[Opening Data in this exercise section]
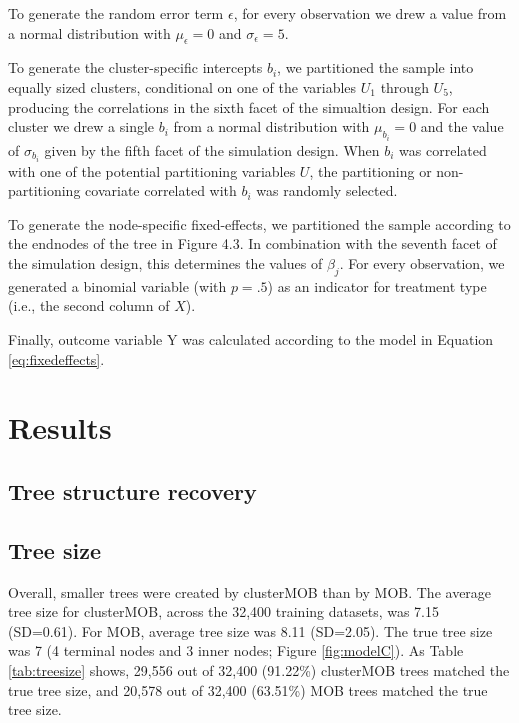 \documentclass[nobf,man]{apa}
\begin{document}
To generate the random error term $\epsilon$, for every observation we drew a value from a normal distribution with $\mu_{\epsilon} = 0$ and $\sigma_{\epsilon} = 5$. 

To generate the cluster-specific intercepts $b_i$, we partitioned the sample into equally sized clusters, conditional on one of the variables $U_1$ through $U_5$, producing the correlations in the sixth facet of the simualtion design. For each cluster we drew a single $b_i$ from a normal distribution with $\mu_{b_i} = 0$ and the value of $\sigma_{b_i}$ given by the fifth facet of the simulation design. When $b_i$ was correlated with one of the potential partitioning variables $U$, the partitioning or non-partitioning covariate correlated with $b_i$ was randomly selected.

To generate the node-specific fixed-effects, we partitioned the sample according to the endnodes of the tree in Figure 4.3. In combination with the seventh facet of the simulation design, this determines the values of $\beta_j$. For every observation, we generated a binomial variable (with $p =.5$) as an indicator for treatment type (i.e., the second column of $X$). 

Finally, outcome variable Y was calculated according to the model in Equation \ref{eq:fixedeffects}. 


\section{Results}

\subsection{Tree structure recovery}

\subsection{Tree size}

Overall, smaller trees were created by clusterMOB than by MOB. The average tree size for clusterMOB, across the 32,400 training datasets, was 7.15 (SD=0.61). For MOB, average tree size was 8.11 (SD=2.05). The true tree size was 7 (4 terminal nodes and 3 inner nodes; Figure \ref{fig:modelC}). As Table \ref{tab:treesize} shows, 29,556 out of 32,400 (91.22\%) clusterMOB trees matched the true tree size, and 20,578 out of 32,400 (63.51\%) MOB trees matched the true tree size.
\end{document}
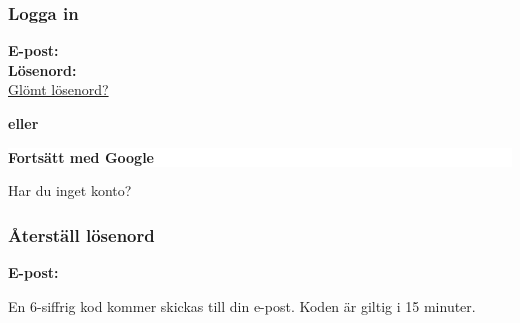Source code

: \documentclass[10pt]{beamer}
\begin{document}
\begin{frame}[label=login]
  \frametitle{Logga in}

  \vspace{0.5cm}
  \begin{minipage}{0.9\textwidth}
    \small
    \textbf{E-post:} \underline{\hspace{6.5cm}} \\
    \textbf{Lösenord:} \underline{\hspace{6.5cm}} \\
    
    \vspace{0.3cm}
    \footnotesize
    \hyperlink{forgotpassword}{\textcolor{terracotta}{Glömt lösenord?}}

    \vspace{0.6cm}
    \footnotesize

    \vspace{0.8cm}
    \centering

    \vspace{1.2cm}
    \textcolor{warmbrown}{\textbf{eller}}

    \vspace{0.6cm}
    \colorbox{white}{%
      \parbox{5cm}{\centering\footnotesize\textbf{Fortsätt med Google}}%
    }
  \end{minipage}

  \vspace{0.8cm}
  \begin{center}
    \footnotesize
    Har du inget konto? \hyperlink{register}{}
  \end{center}
\end{frame}

\begin{frame}[label=forgotpassword]
  \frametitle{Återställ lösenord}

  \vspace{0.5cm}
  \begin{minipage}{0.9\textwidth}
    \small
    \textbf{E-post:} \underline{\hspace{6.5cm}} \\

    \vspace{1cm}
    \centering

    \vspace{1cm}
    \footnotesize
    En 6-siffrig kod kommer skickas till din e-post. Koden är giltig i 15 minuter.
  \end{minipage}

  \vspace{0.8cm}
  \begin{center}
    \footnotesize
    \hyperlink{login}{}
  \end{center}
\end{frame}
\end{document}
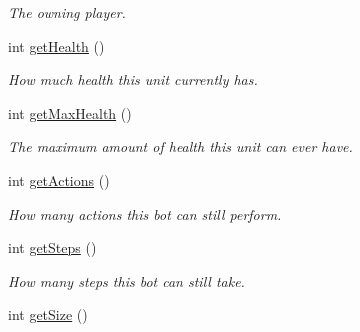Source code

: \begin{DoxyCompactItemize}
\begin{DoxyCompactList}\small\item\em The owning player. \item\end{DoxyCompactList}\item 
\hypertarget{classBot_aac0c29873cecd6841910a49e1df18fd9}{
int \hyperlink{classBot_aac0c29873cecd6841910a49e1df18fd9}{getHealth} ()}
\label{classBot_aac0c29873cecd6841910a49e1df18fd9}

\begin{DoxyCompactList}\small\item\em How much health this unit currently has. \item\end{DoxyCompactList}\item 
\hypertarget{classBot_a3f4f393140205b8a1685ffbc686e10d8}{
int \hyperlink{classBot_a3f4f393140205b8a1685ffbc686e10d8}{getMaxHealth} ()}
\label{classBot_a3f4f393140205b8a1685ffbc686e10d8}

\begin{DoxyCompactList}\small\item\em The maximum amount of health this unit can ever have. \item\end{DoxyCompactList}\item 
\hypertarget{classBot_a6ee91c0312cd5350521245c77b6b05da}{
int \hyperlink{classBot_a6ee91c0312cd5350521245c77b6b05da}{getActions} ()}
\label{classBot_a6ee91c0312cd5350521245c77b6b05da}

\begin{DoxyCompactList}\small\item\em How many actions this bot can still perform. \item\end{DoxyCompactList}\item 
\hypertarget{classBot_aa589a8a7e52bbca650448c158096e8cc}{
int \hyperlink{classBot_aa589a8a7e52bbca650448c158096e8cc}{getSteps} ()}
\label{classBot_aa589a8a7e52bbca650448c158096e8cc}

\begin{DoxyCompactList}\small\item\em How many steps this bot can still take. \item\end{DoxyCompactList}\item 
\hypertarget{classBot_a8441680a647000cd5646fb4b8bb0f9eb}{
int \hyperlink{classBot_a8441680a647000cd5646fb4b8bb0f9eb}{getSize} ()}
\label{classBot_a8441680a647000cd5646fb4b8bb0f9eb}


\end{DoxyCompactItemize}

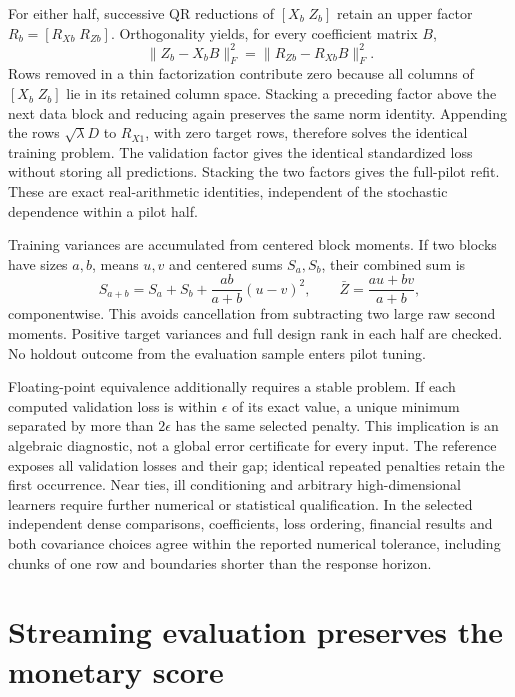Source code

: For either half, successive QR reductions of $[X_b\;Z_b]$ retain an upper
factor $R_b=[R_{Xb}\;R_{Zb}]$. Orthogonality yields, for every coefficient
matrix $B$,
\begin{equation}
 \|Z_b-X_bB\|_F^2=\|R_{Zb}-R_{Xb}B\|_F^2.
 \label{eq:v10:qr-loss}
\end{equation}
Rows removed in a thin factorization contribute zero because all columns of
$[X_b\;Z_b]$ lie in its retained column space. Stacking a preceding factor
above the next data block and reducing again preserves the same norm identity.
Appending the rows $\sqrt\lambda D$ to $R_{X1}$, with zero target rows,
therefore solves the identical training problem. The validation factor gives
the identical standardized loss without storing all predictions. Stacking the
two factors gives the full-pilot refit. These are exact real-arithmetic
identities, independent of the stochastic dependence within a pilot half.

Training variances are accumulated from centered block moments. If two blocks
have sizes $a,b$, means $u,v$ and centered sums $S_a,S_b$, their combined sum is
\begin{equation}
 S_{a+b}=S_a+S_b+\frac{ab}{a+b}(u-v)^2,
 \qquad \bar Z=\frac{au+bv}{a+b},
\end{equation}
componentwise. This avoids cancellation from subtracting two large raw second
moments. Positive target variances and full design rank in each half are checked.
No holdout outcome from the evaluation sample enters pilot tuning.

Floating-point equivalence additionally requires a stable problem. If each
computed validation loss is within $\epsilon$ of its exact value, a unique
minimum separated by more than $2\epsilon$ has the same selected penalty.
This implication is an algebraic diagnostic, not a global error certificate
for every input. The reference exposes all validation losses and their gap;
identical repeated penalties retain the first occurrence. Near ties, ill
conditioning and arbitrary high-dimensional learners require further numerical
or statistical qualification. In the selected independent dense comparisons,
coefficients, loss ordering, financial results and both covariance choices agree
within the reported numerical tolerance, including chunks of one row and
boundaries shorter than the response horizon.

\section{Streaming evaluation preserves the monetary score}
\label{v10:execution}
[Closing Data in this exercise section]
- Assignment
Task for the records above: copy every line in which the word "block" occurs.

- Output of the task
above the next data block and reducing again preserves the same norm identity.
Training variances are accumulated from centered block moments. If two blocks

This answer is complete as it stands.